Svidrigailof no se mostró en modo alguno ofendido por el calificativo que Raskolnikof acababa de aplicar a sus propósitos, y exclamó con ingenuo temor:

—¿De veras se me han escapado frases y reflexiones que le han hecho pensar a usted eso?

—En este mismo momento está usted dejando entrever sus fines. ¿De qué se ha asustado? ¿Cómo explica usted esos repentinos temores?
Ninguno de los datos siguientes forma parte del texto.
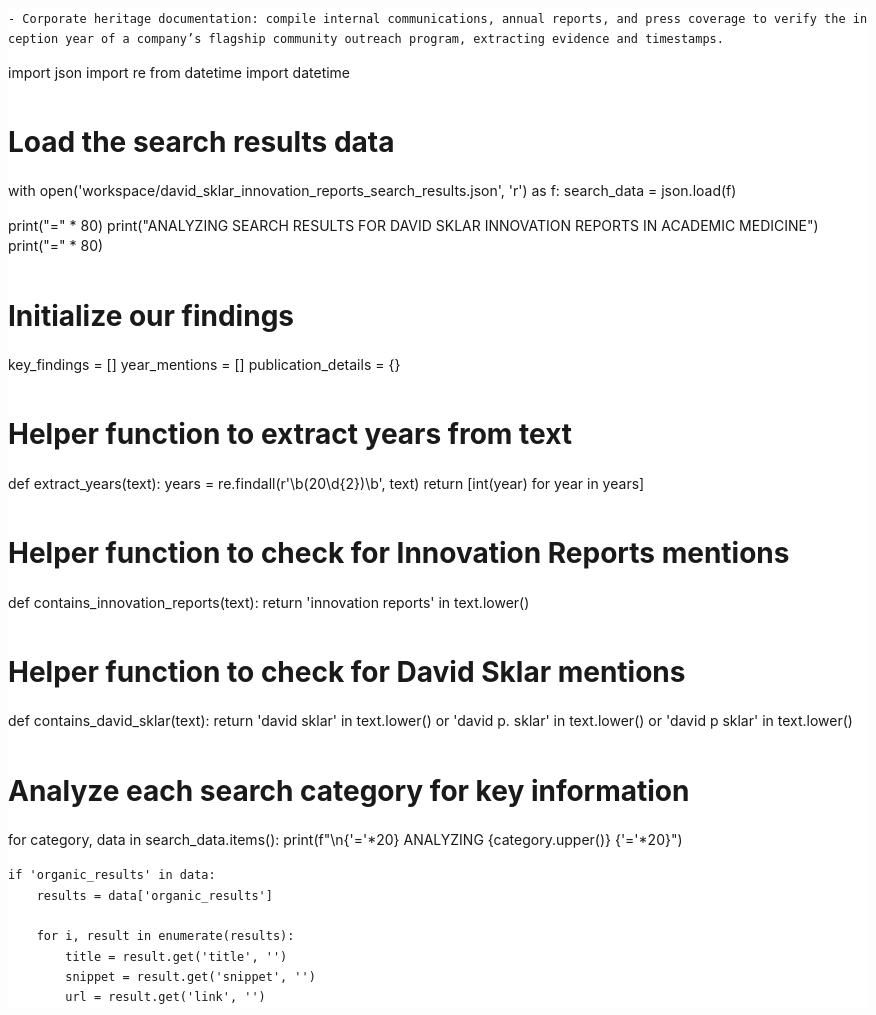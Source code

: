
 ```
- Corporate heritage documentation: compile internal communications, annual reports, and press coverage to verify the inception year of a company’s flagship community outreach program, extracting evidence and timestamps.

```
import json
import re
from datetime import datetime

# Load the search results data
with open('workspace/david_sklar_innovation_reports_search_results.json', 'r') as f:
    search_data = json.load(f)

print("=" * 80)
print("ANALYZING SEARCH RESULTS FOR DAVID SKLAR INNOVATION REPORTS IN ACADEMIC MEDICINE")
print("=" * 80)

# Initialize our findings
key_findings = []
year_mentions = []
publication_details = {}

# Helper function to extract years from text
def extract_years(text):
    years = re.findall(r'\b(20\d{2})\b', text)
    return [int(year) for year in years]

# Helper function to check for Innovation Reports mentions
def contains_innovation_reports(text):
    return 'innovation reports' in text.lower()

# Helper function to check for David Sklar mentions
def contains_david_sklar(text):
    return 'david sklar' in text.lower() or 'david p. sklar' in text.lower() or 'david p sklar' in text.lower()

# Analyze each search category for key information
for category, data in search_data.items():
    print(f"\n{'='*20} ANALYZING {category.upper()} {'='*20}")
    
    if 'organic_results' in data:
        results = data['organic_results']
        
        for i, result in enumerate(results):
            title = result.get('title', '')
            snippet = result.get('snippet', '')
            url = result.get('link', '')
—¿Que yo me he asustado? ¿Que tengo miedo? ¿Miedo de usted? Es usted el que puede temerme a mí, cher ami. ¡Qué tonterías! Por lo demás, estoy borracho, ya lo veo. Si bebiera un poco más podría cometer algún disparate. ¡Que se vaya al diablo la bebida! ¡Eh, traedme agua!

Cogió la botella de champán y la arrojó por la ventana sin contemplaciones. Felipe le trajo agua.

—Todo eso es absurdo —añadió, empapando una servilleta y aplicándosela a la frente—. En dos palabras puedo reducir a la nada sus suposiciones. ¿Sabe usted que voy a casarme?

—Ya me lo dijo.

—¡Ah!, ¿sí? Pues no me acordaba... Pero entonces nada podía afirmar, porque aún no había visto a mi prometida y sólo se trataba de una intención. Ahora es cosa hecha. Si no fuera por la cita de que le he hablado, le llevaría a casa de mi novia. Pues me gustaría que usted me aconsejase... ¡Demonio! No dispongo más que de diez minutos. Mire usted mismo el reloj. El proceso de este matrimonio es sumamente interesante. Ya se lo contaré. ¿Adónde va usted? ¿Todavía quiere marcharse?